ASSIGNMENT –
Every line of the records below that holds the word "definition" belongs in the answer.

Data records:
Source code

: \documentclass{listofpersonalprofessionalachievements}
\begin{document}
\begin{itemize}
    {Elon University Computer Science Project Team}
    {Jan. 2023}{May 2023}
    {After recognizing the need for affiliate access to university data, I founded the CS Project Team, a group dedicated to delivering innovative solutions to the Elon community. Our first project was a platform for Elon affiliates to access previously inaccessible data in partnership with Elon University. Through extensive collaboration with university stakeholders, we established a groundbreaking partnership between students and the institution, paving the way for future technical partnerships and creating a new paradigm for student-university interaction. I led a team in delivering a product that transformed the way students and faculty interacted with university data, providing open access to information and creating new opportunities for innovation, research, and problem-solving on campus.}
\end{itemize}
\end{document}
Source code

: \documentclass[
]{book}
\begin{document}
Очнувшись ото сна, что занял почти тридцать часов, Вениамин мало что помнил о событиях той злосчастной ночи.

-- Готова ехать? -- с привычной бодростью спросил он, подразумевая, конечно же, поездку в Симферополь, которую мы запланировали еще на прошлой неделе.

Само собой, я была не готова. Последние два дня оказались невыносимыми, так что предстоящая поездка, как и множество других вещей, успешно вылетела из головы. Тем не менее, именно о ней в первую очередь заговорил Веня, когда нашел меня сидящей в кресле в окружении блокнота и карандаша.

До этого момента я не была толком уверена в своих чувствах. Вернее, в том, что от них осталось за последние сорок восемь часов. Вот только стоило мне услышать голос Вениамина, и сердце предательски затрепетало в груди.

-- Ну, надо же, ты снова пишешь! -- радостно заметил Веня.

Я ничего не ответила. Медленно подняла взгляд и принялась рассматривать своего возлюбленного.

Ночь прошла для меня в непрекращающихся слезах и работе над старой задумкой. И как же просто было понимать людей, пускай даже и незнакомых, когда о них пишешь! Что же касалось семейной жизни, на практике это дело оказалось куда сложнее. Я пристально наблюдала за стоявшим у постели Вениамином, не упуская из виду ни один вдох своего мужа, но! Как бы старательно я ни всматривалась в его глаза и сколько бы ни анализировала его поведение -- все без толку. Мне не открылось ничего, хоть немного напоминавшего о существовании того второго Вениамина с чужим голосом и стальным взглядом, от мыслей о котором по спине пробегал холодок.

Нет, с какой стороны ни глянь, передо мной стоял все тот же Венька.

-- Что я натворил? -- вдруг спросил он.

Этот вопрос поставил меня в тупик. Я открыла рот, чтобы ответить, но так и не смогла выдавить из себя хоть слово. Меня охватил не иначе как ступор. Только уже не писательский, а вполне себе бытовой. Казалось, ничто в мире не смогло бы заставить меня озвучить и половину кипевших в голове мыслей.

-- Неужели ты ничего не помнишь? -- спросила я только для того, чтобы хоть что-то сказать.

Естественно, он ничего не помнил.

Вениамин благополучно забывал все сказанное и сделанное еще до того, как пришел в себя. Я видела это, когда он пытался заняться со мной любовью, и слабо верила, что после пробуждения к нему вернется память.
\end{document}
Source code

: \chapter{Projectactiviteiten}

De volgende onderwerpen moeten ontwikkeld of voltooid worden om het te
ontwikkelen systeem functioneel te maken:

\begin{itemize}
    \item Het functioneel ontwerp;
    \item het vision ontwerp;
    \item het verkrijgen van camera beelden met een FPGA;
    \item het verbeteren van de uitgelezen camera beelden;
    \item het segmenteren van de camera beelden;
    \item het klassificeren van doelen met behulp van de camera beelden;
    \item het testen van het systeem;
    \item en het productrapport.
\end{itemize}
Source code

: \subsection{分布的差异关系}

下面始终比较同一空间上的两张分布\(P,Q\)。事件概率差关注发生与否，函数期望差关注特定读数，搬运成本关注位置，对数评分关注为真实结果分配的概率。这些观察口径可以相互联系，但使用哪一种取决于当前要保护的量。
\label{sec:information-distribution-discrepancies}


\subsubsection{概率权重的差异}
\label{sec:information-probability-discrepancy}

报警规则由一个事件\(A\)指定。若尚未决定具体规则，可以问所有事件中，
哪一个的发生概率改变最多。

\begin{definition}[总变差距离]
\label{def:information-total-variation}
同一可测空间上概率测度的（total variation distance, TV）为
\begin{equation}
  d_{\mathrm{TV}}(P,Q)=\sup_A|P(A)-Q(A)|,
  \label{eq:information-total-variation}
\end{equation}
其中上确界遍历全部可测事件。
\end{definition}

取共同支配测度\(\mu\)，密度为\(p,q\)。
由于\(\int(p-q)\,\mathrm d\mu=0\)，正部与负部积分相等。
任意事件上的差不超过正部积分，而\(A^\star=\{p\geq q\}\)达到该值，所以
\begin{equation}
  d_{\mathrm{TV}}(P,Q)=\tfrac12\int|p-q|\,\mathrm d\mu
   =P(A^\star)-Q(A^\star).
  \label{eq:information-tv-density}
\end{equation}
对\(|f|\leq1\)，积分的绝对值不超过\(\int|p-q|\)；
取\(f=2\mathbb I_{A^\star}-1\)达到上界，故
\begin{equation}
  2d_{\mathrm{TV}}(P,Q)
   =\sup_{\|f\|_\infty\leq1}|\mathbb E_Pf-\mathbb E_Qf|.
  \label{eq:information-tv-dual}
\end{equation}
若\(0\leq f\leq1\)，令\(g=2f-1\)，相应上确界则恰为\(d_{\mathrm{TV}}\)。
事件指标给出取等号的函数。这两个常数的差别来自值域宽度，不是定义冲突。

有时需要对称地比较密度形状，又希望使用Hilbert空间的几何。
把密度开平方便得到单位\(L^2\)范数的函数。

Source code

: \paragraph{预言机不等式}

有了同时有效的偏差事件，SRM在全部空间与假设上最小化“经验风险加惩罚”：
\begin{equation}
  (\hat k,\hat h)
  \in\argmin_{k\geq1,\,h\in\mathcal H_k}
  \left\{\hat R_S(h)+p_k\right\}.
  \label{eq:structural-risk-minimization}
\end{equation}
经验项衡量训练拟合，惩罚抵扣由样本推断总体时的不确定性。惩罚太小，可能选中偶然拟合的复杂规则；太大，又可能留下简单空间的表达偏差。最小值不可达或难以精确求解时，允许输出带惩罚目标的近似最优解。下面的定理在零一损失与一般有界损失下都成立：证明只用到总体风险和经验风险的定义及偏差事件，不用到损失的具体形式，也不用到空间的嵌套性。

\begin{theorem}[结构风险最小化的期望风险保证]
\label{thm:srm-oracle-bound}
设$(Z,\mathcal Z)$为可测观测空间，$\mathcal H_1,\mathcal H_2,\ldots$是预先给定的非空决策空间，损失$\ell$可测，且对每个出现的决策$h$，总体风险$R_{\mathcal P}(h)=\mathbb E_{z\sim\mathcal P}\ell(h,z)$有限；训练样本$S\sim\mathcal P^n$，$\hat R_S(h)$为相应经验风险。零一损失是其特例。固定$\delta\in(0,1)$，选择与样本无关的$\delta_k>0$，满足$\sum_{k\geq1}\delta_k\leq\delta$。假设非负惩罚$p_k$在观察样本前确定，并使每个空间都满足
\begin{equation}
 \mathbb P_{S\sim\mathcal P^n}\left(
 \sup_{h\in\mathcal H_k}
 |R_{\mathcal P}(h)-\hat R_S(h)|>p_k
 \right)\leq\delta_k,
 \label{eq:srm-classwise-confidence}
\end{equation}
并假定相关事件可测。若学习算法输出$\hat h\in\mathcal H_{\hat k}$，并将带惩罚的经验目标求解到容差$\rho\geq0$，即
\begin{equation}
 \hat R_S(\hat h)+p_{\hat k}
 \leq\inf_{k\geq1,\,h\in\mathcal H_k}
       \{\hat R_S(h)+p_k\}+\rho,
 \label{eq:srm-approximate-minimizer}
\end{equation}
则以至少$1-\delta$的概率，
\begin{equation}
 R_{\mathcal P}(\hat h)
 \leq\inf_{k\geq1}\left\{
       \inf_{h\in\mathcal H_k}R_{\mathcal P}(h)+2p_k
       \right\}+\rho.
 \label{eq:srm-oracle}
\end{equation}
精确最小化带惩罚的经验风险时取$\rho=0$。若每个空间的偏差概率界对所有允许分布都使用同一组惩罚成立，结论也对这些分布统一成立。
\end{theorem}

WRITTEN SOLUTION –
\begin{definition}[总变差距离]
\end{definition}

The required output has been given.